• **YOUR TASK**
Starting at the first line of the entries, extract each line up to and including the one that contains "Hello everybody!", but leave out the pictures.

+++ EXTRACTED MATERIAL

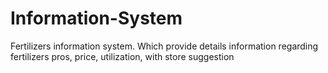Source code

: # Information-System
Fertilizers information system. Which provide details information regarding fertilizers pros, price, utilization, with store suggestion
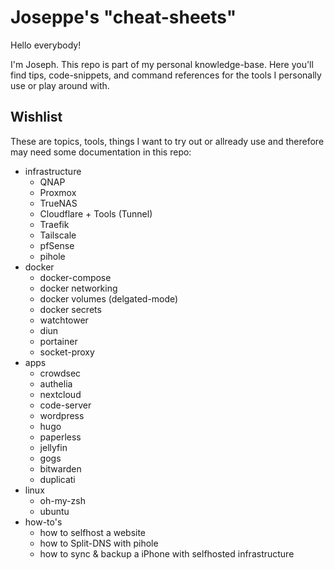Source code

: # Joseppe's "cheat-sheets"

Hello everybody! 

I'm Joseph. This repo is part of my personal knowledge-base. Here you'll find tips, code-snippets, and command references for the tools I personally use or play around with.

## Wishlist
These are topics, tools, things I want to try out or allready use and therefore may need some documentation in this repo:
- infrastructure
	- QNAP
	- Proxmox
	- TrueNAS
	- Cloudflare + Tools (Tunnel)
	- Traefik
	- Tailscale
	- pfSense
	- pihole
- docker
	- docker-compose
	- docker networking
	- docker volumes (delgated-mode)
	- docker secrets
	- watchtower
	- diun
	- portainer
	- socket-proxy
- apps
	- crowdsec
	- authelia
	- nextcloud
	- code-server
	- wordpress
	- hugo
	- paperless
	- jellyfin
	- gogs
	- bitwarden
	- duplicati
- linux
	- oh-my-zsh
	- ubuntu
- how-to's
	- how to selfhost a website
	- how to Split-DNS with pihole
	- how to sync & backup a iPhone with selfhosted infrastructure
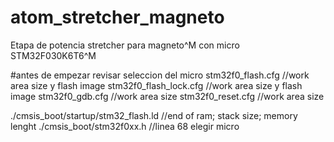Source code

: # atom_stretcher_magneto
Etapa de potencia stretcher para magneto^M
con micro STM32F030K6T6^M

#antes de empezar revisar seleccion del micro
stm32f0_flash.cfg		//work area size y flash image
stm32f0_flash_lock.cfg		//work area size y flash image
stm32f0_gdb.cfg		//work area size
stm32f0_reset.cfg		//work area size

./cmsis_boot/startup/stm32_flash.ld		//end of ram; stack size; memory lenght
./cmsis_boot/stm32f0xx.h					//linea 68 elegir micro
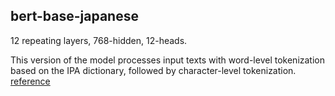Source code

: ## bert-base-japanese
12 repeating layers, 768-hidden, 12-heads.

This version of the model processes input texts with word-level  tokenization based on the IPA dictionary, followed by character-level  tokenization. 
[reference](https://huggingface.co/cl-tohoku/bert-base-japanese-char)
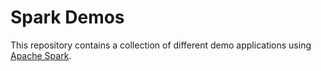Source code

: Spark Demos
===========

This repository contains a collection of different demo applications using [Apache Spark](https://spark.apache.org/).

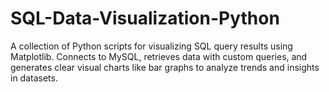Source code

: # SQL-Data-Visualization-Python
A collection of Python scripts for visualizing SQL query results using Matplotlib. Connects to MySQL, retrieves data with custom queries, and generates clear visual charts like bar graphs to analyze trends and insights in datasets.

++++++

• **WRITTEN SOLUTION**
Source code

: # Information-System
Fertilizers information system. Which provide details information regarding fertilizers pros, price, utilization, with store suggestion
Source code

: # Joseppe's "cheat-sheets"

Hello everybody! 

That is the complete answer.